Wait

Wait Jokes

My friend told me to "hang on" when I told him I wanted to kill myself.

Buddy, I’ll be hanging for sure, just you wait.

Guys, we gotta stop telling these jokes. They are getting out of h- oh wait no .... Continue.

Yo daddy so stupid, he threw a Father’s Day party at the orphanage.

What did the Catholic priest say to the other Catholic priest as they entered the orphanage? Let’s us prey.

The day I saw people asking Lebron James whether he liked to play basketball, my thoughts be like: wait, so Lebron James is gay cuz he likes to play with them balls.

The orphans all died!!!

Oh wait, no one cares...

Their parents are all dead anyway. We are just making them happier. They get to join their parents in hell.

What happens when an orphan is told that someone had found their parents?

They cry...

They scream... with joy.

"Oh wait, no, that wasn't your parents."

Orphan grabs a knife out of the kitchen, lets just say, the orphan didn't live to tell the tail...

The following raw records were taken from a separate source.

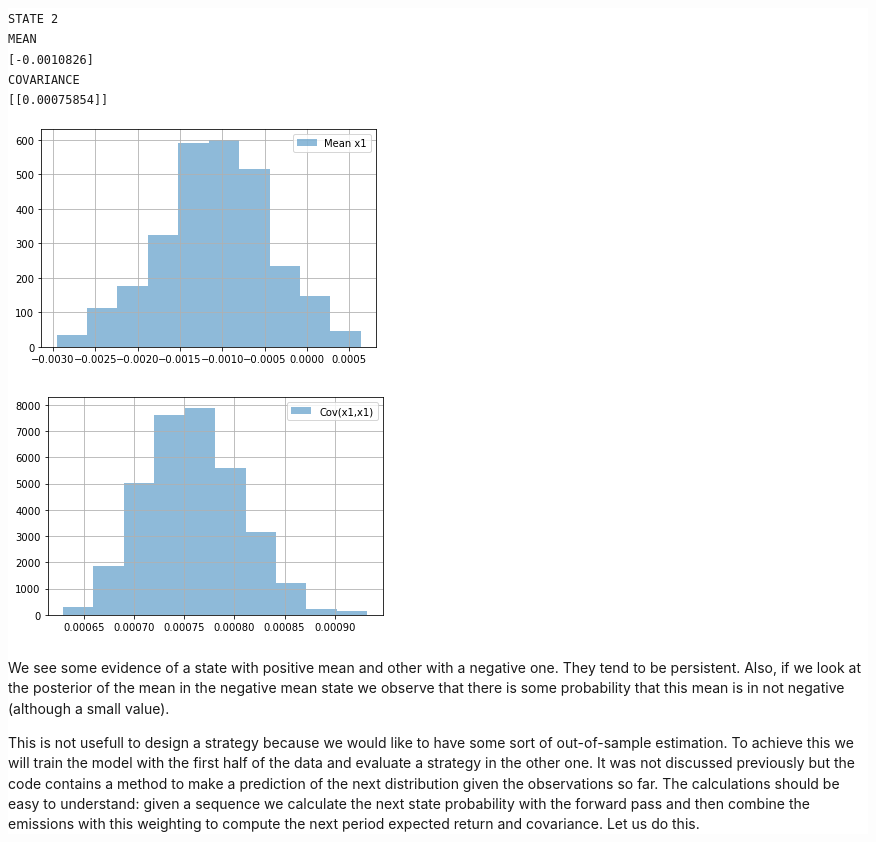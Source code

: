 

    STATE 2
    MEAN
    [-0.0010826]
    COVARIANCE
    [[0.00075854]]
    
    


    
![png](/images/gibbs/output_13_8.png)
    



    
![png](/images/gibbs/output_13_9.png)
    


We see some evidence of a state with positive mean and other with a negative one. They tend to be persistent. Also, if we look at the posterior of the mean in the negative mean state we observe that there is some probability that this mean is in not negative (although a small value).

This is not usefull to design a strategy because we would like to have some sort of out-of-sample estimation. To achieve this we will train the model with the first half of the data and evaluate a strategy in the other one. It was not discussed previously but the code contains a method to make a prediction of the next distribution given the observations so far. The calculations should be easy to understand: given a sequence we calculate the next state probability with the forward pass and then combine the emissions with this weighting to compute the next period expected return and covariance. Let us do this.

If you wait for a woman to get 9 months pregnant and kill her, you will never be able to stop the loop.

Teacher: "If you're dumb, stand up." Nobody stands up. After some waiting, the teacher says, "Really? No one? There must be someone." Little Johnny stands up. "Oh, so you think you're dumb, Johnny?" "Nah, I just feel bad that you're standing alone."

*at school*

Nobody: Do you want nuts?

Me: Wait, you have some?

Nobody: Yeah, they're my own.

Me: :0

After arriving home from helping the priest, a young altar boy approaches his parents, "Mommy, Daddy, my poop is white!"

The mother rushes the boy to the hospital, while the father rushes to church in a rage and proceeds to beat the living hell out of the priest. Afterwards, the father heads to the hospital and meets his wife in the waiting room; she's surprisingly calm.

"How can you be so relaxed after what that bastard has been doing to our son?" he exclaims.

The wife looks up at him, "What are you talking about? It's just a liver infection!"

Why are the people that get your order at restaurants called waiters? They don't wait for the food; we wait for the food. They should be called "note takers." They take notes for food.

There was a kid sitting in a corner.

Me: "Hey! Why are you here at an orphanage?"

Orphan: "..."

Me: "Oh, wait, you're an orphan."

A man comes to an assassin who charges $1000 per shot. He tells the assassin, "My wife's been cheating on me. I want you to shoot her in the head and shoot the guy in the dick." When they arrive, they wait. The man asks why he hasn't taken the shot. The assassin says, "I know how I can save you $1000."